Der Grund seiner überschwänglichen Freude darüber war schlicht und ergreifend der, dass man ihn ab diesen Zeitpunkt als Teil der Männer der Häuser anerkannte. Dass dies jeden Sohn von einem der Häuser, unabhängig seiner Leistungen, betraf, der seinen 17. Lebenszyklus überlebt hat, schmälerte seine Freude kaum. Theoretisch wurde er zu seinem letzten Geburtstag bereits ein Mann. Dies brachte ihn aber bis jetzt nur den Vorteil, mehr am Feld und in der Schmiede arbeiten zu dürfen. Seit einen halben Jahr schuftete er jeden Tag solange es genügend Licht gab, teilweise sogar noch im Dunklen, entweder am Ambos oder am Feld. Er beklagte sich jeden Tag über Schmerzen im Rücken und in den Armen aber er leistete seinen Beitrag trotzdem weiter, da er hoffte, sein Vater würde ihn endlich den Weg des Schwertes lehren, so wie er es Jahre zuvor Izoths Brüdern beigebracht hatte. Aber bis jetzt hat er vergeblich gewartet obwohl er älter als seine Brüder war, als sie den Weg beschreiten durften. Auf einen Ponyrücken reitend daran erinnert zu werden, dass man sich durch fehlende Ausbildung noch kein Recht erworben hat ein Ross zu reiten, wäre normalerweise zu viel für Izoth gewesen, da er nicht verstand, warum sein Vater so ungerecht zu ihm war.

Aber normale Umstände waren das nicht. Gestern Abend, kurz nachdem Izoth und seine Brüder den letzten Auftrag an der Schmiede erledigt hatten, preschte ein Bote vom Dorf zu ihrem Gehöft.

Mit wenigen Worten erklärte der Bote, dass er von den Häusern der Bauern ausgeschickt wurde. Er überbrachte die dringende Bitte, dass sich umgehend alle Männer aus dem Hause der Bauern und Schmiede in der Halle der Vorsitzenden einfinden sollen, um eine Entscheidung über die Auf- oder nicht Aufnahme der Flüchtlinge des letztens zerstörten Dorfs zu fällen. Es würde, so meinte der Bote, nicht länger als zwei Tage in Anspruch nehmen.

Bevor der Bote eine Antwort bekommen hatte preschte er bereits weiter, um die restlichen Häuser zu informieren. Eine Absage dieses als Bitte getarnten Rufs schien ihm nicht gekommen zu sein. Izoths Vater erschien, zu Izoths

Unverständnis, dieser Ruf allerdings nicht unverschämt und befahl allen Mägden und Stallburschen, die Reise ins Dorf für sich und seine Söhne vorzubereiten.

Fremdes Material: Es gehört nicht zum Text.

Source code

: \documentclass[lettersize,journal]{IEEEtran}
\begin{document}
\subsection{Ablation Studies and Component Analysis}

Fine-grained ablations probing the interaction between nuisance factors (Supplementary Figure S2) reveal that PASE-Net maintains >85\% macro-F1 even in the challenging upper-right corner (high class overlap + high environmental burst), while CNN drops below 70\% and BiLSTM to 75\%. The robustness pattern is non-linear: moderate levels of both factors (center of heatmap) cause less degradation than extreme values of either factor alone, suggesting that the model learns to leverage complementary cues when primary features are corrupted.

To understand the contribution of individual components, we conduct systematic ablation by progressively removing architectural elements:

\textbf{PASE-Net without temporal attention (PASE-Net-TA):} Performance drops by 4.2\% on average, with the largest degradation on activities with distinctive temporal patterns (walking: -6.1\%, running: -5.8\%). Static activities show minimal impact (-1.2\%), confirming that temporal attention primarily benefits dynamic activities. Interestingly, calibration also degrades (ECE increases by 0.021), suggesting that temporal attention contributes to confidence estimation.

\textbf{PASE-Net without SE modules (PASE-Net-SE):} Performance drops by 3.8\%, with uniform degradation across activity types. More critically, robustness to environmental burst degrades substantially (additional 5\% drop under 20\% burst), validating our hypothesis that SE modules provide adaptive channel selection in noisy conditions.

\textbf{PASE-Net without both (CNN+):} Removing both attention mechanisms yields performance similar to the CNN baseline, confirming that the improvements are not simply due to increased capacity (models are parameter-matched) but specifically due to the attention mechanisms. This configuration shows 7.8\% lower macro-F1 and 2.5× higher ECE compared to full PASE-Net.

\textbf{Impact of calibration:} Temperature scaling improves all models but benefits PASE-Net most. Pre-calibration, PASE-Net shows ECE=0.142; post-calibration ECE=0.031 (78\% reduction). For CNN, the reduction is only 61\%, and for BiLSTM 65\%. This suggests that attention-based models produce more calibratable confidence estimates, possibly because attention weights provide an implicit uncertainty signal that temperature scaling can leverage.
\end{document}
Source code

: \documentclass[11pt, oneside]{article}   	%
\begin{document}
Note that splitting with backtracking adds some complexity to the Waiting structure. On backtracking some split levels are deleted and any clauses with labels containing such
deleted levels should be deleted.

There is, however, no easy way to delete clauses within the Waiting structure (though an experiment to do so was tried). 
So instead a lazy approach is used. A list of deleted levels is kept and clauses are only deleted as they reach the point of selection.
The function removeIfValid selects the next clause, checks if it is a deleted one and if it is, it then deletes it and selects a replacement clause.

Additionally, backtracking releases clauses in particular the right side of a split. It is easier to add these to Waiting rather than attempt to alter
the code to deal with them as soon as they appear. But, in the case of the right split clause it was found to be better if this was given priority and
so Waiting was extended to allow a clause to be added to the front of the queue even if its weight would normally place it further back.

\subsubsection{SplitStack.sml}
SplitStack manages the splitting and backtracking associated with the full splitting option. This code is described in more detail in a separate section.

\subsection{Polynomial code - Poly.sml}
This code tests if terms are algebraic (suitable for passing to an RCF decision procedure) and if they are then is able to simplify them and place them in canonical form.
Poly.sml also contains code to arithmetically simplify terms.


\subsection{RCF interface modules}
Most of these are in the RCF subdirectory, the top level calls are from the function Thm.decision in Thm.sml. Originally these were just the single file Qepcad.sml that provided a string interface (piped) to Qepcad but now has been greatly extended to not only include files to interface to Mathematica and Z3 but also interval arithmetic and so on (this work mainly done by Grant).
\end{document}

Izoth schwankte noch kurz zwischen Wut auf diesen Boten und die Häuser der Bauern, wegen ihrer Unverschämtheit das größte und reichste Haus des Tals zu rufen als wäre es ihnen zu Diensten verpflichtet, und Vorfreude auf seine erste Versammlung in der Halle der Vorsitzenden. Zuletzt gewann seine Vorfreude und er beteiligte sich kaum am abendlichen Streitgespräch. Seine Brüder und sein Vater schienen sich einig die Flüchtlinge aufzunehmen, sie stritten sich lediglich darüber wo man sie am besten verstecken und als Mägde und Stallburschen tarnen konnte. Izoth hatte kaum zugehört.

Für ihn war die Sachlage klar. Natürlich taten ihm die Flüchtlinge leid, aber sie waren ja nur die Spitze des Bergs.

Schuld daran, dass immer wieder Menschen fliehen mussten, waren die Soldaten der Besetzer. Die Besetzer waren so ziemlich an Allem schuld, was seit 8 Generationen in ihrem Land an Ungerechtigkeiten vor sich ging. Oft nahmen sie ein unbedeutendes Vergehen gegen eines der Höchstgesetze, welches sie eigentlich schon seit Jahren tolerierten, als Vorwand um ganze Dörfer zu vernichten. Jeder wusste davon und auch, dass sie vollkommen willkürlich Dörfer auslöschten. Es ging ihnen wohl nur darum Stärke zu zeigen und vielleicht darum die Bevölkerung zu dezimieren.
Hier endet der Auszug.